Digital-printing apps in action
What’s it really like to adopt and live with digital printing for your business? Yesterday, four label printer/converters at the TLMI Get Smart! technical conference offered the answer with real-life insights. Some of their comments:
What was the business strategy that led to your digital-printing need?
“Our customers wanted shorter runs and faster turnaround. It seemed like we would soon have to print stuff before they even asked for it. We needed to achieve lower costs and higher efficiencies to be competitive on a national basis.” —Joel Carmany, Consolidated Labels, Longwood, FL
“We began in 2002 as the first “digital-only” label printer focused only on the short-run market. We previously had no label-printing experience but knew that digital was a natural fit for short run.” —Peter Renton, Lightning Labels, Denver
“We were hoping to achieve ‘the perfect print world’ in our operations. A Click-to-Print idea.” —David Blatt, Color Ad Label, Winnipeg, Canada
What were your expectations and key learnings when implementing a digital-printing solution?

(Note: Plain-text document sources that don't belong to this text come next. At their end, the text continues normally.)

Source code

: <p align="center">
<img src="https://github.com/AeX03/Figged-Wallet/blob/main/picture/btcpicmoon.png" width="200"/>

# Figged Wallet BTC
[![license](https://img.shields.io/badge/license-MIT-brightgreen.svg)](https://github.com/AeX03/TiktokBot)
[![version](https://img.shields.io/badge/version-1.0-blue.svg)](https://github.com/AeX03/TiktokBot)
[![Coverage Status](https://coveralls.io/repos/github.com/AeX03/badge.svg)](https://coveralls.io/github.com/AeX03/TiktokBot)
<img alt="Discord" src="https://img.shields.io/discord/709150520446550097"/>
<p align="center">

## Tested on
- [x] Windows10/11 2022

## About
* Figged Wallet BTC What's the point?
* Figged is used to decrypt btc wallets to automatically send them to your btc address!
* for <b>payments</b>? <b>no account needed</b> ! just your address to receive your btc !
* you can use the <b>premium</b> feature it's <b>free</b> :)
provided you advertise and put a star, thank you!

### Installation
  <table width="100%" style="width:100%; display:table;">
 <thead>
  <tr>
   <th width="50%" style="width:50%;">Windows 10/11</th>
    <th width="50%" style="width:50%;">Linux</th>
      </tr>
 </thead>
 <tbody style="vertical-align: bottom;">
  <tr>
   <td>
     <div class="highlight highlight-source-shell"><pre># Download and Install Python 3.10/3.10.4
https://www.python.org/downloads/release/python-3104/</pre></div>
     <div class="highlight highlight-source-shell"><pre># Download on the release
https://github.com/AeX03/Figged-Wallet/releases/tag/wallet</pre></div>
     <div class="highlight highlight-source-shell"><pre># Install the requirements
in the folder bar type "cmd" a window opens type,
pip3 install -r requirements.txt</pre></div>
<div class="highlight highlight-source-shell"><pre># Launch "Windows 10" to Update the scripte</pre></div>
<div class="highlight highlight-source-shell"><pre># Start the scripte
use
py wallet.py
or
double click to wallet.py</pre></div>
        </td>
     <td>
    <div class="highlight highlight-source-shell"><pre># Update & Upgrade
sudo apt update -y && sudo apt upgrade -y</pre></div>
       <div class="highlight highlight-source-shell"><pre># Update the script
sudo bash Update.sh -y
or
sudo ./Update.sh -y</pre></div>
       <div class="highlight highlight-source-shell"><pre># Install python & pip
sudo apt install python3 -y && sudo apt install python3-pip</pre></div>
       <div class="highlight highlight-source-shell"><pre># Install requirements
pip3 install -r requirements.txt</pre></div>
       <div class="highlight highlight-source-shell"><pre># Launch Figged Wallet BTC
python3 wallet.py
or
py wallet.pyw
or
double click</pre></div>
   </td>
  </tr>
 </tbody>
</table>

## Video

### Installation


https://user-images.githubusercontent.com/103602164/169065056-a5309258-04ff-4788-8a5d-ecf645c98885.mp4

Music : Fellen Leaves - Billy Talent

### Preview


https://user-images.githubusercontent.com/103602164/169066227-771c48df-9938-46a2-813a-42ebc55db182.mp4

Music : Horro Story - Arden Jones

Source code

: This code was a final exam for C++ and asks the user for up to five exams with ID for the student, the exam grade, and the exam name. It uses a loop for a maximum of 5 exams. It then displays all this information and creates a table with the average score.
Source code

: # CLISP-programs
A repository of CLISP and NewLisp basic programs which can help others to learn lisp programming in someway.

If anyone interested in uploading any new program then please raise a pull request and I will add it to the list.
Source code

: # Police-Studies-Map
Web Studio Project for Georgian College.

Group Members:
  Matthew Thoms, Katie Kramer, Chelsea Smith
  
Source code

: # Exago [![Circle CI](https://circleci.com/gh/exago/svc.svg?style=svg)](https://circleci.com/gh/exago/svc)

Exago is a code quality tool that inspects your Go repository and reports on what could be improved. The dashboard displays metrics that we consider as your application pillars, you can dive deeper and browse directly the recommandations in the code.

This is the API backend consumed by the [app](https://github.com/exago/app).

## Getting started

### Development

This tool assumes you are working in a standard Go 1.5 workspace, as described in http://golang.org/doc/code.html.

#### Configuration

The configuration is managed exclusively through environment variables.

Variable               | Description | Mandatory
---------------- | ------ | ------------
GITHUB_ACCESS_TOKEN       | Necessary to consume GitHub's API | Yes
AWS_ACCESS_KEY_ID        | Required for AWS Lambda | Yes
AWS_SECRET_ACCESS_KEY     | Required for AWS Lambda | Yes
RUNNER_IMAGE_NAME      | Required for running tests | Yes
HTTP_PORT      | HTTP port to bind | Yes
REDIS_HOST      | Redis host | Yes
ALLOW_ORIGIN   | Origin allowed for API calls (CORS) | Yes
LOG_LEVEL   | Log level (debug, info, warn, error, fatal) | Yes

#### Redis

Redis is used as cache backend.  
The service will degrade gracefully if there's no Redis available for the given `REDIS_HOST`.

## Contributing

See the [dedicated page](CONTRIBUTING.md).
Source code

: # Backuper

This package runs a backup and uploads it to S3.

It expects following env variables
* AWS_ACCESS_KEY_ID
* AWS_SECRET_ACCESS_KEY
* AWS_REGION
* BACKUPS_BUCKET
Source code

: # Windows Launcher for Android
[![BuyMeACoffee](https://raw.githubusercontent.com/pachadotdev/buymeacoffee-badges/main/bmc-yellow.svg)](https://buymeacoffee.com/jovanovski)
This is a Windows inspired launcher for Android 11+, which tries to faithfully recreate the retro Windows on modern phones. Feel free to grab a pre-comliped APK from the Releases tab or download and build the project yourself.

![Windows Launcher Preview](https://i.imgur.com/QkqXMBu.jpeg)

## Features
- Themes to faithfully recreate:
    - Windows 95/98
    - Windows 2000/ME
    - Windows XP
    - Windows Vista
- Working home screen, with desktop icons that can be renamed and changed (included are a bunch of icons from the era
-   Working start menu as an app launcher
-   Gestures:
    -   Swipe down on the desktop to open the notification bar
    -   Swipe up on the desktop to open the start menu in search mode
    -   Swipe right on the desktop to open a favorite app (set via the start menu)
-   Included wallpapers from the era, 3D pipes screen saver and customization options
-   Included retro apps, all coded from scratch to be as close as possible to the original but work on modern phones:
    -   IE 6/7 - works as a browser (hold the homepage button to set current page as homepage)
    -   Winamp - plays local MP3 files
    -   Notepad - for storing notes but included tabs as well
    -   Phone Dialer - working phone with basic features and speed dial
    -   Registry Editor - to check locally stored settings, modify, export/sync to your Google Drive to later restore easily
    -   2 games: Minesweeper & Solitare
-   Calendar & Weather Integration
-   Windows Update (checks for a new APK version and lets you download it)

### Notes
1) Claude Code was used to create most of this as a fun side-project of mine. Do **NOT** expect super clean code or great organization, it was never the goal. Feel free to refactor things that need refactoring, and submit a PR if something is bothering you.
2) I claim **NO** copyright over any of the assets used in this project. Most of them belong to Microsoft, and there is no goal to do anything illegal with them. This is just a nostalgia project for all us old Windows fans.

“Exercise due diligence when selecting your supplier. Prepress and finishing are bottlenecks in fast-turnaround workflow.” —Blatt
“We had to build an entire new magnetic-die library. There should be no flexo mentality in running a digital press. It doesn’t matter is an operator has 20 years or three months of experience running a flexo press. They are equal when it comes to a digital press.” —Carmany
“We started with an EBI (ion deposition) system, moved to digital offset, then UV inkjet. The digital offset opened up new markets for us, but it has limited spot-color matching.” —Lori Campbell, The Label Printers, Aurora, IL
“We had to learn at first how to bring in business for digital, handle press downtime, develop new prepress systems, and especially how to set pricing.” —Renton
How were you able to integrate digital printing into your manufacturing?
“We started with an inexpensive tabletop model to gain digital experience. Then, we moved small-volume flexo work to digital to create a workflow. We hired a dedicated digital artist and digital-press operator and put them side-by-side.” —Carmany
“UV inkjet handles a wider range of substrates and the print resolution and quality is higher but so is the cost of consumables. You need to control your expectations and adjust your mindset when doing digital printing.” —Campbell
“For sales, target the Brand Manager (not the label purchaser). Drive small accounts to a self-service utility and focus your direct sales on large accounts.” —Blatt
What solutions/upgrades does digital printing need in the future to keep it moving forward?
“The ability to upgrade equipment easily to keep it from becomign technically obsolete. And speeds of 200 fpm to make it practical to attach the diecutter to the press.” —Carmany
“Expect variable-data printing to be a major future trend. I’m not talking about serial-number labels. I’m talking about personalized labels. Look at Jones Soda, H.J. Heinz. There’s no reason for every label to be the same.” —Renton
“Web-to-print applications and customer self-service. Tighter integration inline with prepress, printing and finishing. 20- to 30-in.-wide webs and wider choice of substrates.” —Blatt
“Greater portability and color capabilities. More reliable proofing options. Longer repeats.” —Campbell
OK, so what’ll happen when everyone in the packaging industry has a digital press? How will converters differentiate themselves? The consensus: Service and how it’s delivered.